9.カンブリア紀の大爆発(古生代前半)
1.カンブリア紀の大爆発

 約5億5千年前、それまで数十数種しかなかった生物が突如1万種もに爆発的に増加しました。この時代、奇妙きてれつな形をした生物=バージェスモンスターが多数現れ、さながら地球上が生命の大実験場でした。


 様々な形態を持った生物が現れる中から現在まで続く基本的な生命の形ができあがりますが、その土台は、カンブリア紀が始まる前の、先カンブリア紀の時代にすでにできあがっていました
 先カンブリア紀には、それぞれの系統の祖先が、それぞれの体のメカニズムを持つに至ってはいたのですが、外見上はほぼ違いがなく、似通った姿をしていました。

 いろいろな体のつくりを持っていた生物が、外見的にも多様になった、というのがカンブリア爆発でおこったシナリオのようです。

 外見的な多様性を持つに至ったきっかけは、まだ明らかにはなっていませんが、ひとつの説としては、生物にとって最も重要な感覚器である「」を持つ生物が誕生したことによって、食う食われるの食物連鎖の流れが加速し、その淘汰圧が生物をして多様な姿を持つに至らせた、という考えがされています。

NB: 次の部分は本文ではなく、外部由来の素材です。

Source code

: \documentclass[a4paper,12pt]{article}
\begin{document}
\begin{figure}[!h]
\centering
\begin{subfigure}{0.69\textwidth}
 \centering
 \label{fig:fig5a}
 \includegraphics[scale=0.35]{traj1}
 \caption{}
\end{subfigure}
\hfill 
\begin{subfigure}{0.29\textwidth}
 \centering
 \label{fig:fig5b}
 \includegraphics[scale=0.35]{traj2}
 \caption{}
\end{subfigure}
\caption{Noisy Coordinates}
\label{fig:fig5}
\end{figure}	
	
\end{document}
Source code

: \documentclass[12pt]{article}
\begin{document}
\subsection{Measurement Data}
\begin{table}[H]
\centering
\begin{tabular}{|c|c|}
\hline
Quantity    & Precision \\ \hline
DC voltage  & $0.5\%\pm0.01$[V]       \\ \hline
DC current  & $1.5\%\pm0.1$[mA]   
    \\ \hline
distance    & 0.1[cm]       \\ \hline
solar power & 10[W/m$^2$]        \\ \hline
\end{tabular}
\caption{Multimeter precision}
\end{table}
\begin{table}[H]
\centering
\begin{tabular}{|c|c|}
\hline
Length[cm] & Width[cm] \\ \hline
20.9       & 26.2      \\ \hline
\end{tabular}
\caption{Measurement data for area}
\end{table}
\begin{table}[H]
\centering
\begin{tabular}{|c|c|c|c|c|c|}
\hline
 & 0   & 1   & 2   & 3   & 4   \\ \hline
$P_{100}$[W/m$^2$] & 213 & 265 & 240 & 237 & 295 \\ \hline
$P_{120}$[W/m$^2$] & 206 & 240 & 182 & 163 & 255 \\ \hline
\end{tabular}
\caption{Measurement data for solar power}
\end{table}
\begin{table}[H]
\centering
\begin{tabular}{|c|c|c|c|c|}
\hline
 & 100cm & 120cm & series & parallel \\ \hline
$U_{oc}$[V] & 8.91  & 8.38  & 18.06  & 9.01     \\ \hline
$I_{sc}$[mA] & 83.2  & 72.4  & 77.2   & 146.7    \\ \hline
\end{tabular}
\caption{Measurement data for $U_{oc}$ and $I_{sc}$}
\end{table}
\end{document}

 このころ固い殻を持った生物が多数誕生しています。食べられる心配がなければ身を守る必要はありません。それまでのそれぞれがばらばらに生活していた時代から食う食われるの捕食関係ができあがってきた事を意味しています。多種多様の生物が登場し、生態系ができはじめます。

2.種の多様化の背景

 多様化することができた背景には、細胞が核膜を得たことが大きく貢献していると言われています。
 遺伝子情報が細胞の中にまばらに存在している原核生物に比べて、核膜をもった真核生物では、よりたくさんの遺伝情報を持つことが出来ます。
 原核生物は生きるのに必要な最低限の遺伝子だけしか持てませんが、真核生物はかつて使っていた遺伝情報や今は使わないけども将来役に立つかも知れない遺伝情報などをストックしておくことが出来ます。

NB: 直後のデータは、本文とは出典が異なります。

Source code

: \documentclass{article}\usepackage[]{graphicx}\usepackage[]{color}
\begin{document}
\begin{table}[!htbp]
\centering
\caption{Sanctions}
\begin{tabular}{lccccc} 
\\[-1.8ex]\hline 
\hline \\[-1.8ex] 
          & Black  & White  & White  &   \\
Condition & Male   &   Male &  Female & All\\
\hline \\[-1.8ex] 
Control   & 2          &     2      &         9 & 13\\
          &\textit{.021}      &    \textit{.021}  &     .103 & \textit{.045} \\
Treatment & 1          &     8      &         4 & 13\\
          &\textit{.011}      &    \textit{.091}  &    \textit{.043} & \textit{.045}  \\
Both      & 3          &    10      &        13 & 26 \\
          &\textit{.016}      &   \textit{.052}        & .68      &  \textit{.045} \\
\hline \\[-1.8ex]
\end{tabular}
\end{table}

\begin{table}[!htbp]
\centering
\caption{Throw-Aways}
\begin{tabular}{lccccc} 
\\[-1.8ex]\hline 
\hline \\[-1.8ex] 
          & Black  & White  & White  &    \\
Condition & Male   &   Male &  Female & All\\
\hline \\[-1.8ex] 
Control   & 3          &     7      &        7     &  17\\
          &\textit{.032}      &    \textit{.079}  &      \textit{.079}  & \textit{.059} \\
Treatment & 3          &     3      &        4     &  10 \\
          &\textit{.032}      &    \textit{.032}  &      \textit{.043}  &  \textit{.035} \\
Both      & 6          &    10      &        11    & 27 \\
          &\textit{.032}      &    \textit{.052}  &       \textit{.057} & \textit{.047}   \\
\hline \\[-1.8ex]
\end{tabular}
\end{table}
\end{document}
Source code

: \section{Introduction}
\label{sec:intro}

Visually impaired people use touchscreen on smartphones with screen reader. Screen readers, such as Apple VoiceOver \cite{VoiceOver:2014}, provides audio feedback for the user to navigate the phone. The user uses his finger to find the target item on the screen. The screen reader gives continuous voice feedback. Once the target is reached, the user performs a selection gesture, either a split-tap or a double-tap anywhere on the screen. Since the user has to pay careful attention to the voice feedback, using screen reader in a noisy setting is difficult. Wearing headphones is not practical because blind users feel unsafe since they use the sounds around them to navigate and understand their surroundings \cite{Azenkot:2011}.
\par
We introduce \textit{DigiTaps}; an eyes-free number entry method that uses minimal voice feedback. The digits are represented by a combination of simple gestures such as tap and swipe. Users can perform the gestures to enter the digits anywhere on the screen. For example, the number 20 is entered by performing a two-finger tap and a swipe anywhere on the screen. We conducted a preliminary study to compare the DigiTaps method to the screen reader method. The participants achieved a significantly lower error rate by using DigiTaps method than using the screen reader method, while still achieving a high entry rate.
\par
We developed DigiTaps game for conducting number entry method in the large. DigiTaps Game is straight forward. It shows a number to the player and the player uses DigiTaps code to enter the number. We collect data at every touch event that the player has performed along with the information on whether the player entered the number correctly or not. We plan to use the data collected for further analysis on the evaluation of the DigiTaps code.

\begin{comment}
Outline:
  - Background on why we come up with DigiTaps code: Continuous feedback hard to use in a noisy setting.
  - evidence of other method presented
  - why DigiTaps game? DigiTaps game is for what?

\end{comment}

 また9億年前頃から有性生殖というメカニズムが現れたのも重要です。
 有性生殖においては、二つの個体が遺伝情報を半分ずつ出し合うことにより、2つの個体から自分たちとは微妙に違う個体が作られます。
 無性生殖を行う生物では、細胞が二分裂し、自分と同じ個体が増えていくだけです。増殖スピードははるかに速いのですが、同じ遺伝情報であるため、分裂を繰り返しても、変化はあまり見られません。

 有性生殖を行う生物では、遺伝的な揺らぎの中で、少しずつ異なる形質の子孫が生まれ、その中から環境により適した形質の子孫が増えていくことができます。
 生物は、これまでの「増える」という原理に加え、もうひとつの柱である、「環境の変化に合わせて自分の形を変えていく」という原理を確立させました。

 それに加え、原核生物では染色体を1本しか持っていないため遺伝子の変異=形の変化ですが、真核生物では2本持っているため遺伝子変異の形質への影響を減らすことが可能です。発現しない部分を持っておくことが出来るのと合わせて、遺伝子の中に多様性を持っておくことが出来るようになりました。
 それらにより生物はいろんな進化の可能性を模索することが出来るようになりました。

3.脊椎動物の誕生

 バージェスモンスター達はやがて進化の途中で姿を消しますが、生き残ったものの中から新しい生物が進化します。中でもこの時期に生まれた生物の中に体の中に脊索を持つものがいました。この生物から後に脊椎動物が誕生します。

 脊索動物は現在でもホヤとして残っています。ホヤの成体は岩にくっついていますが、幼体は岩に自分で泳いでたどりつきます。ホヤの先祖と人間の先祖は元をたどればこのとき誕生した生物にたどり着くのです。

4.魚類の誕生

 古生代前半の間に魚類が出現します。最初の魚はひれも顎もなく、魚としては不完全でした。
 当時の海の覇者はオウムガイというイカの祖先であり、魚が海の覇者となるのはもう少し後になってからです。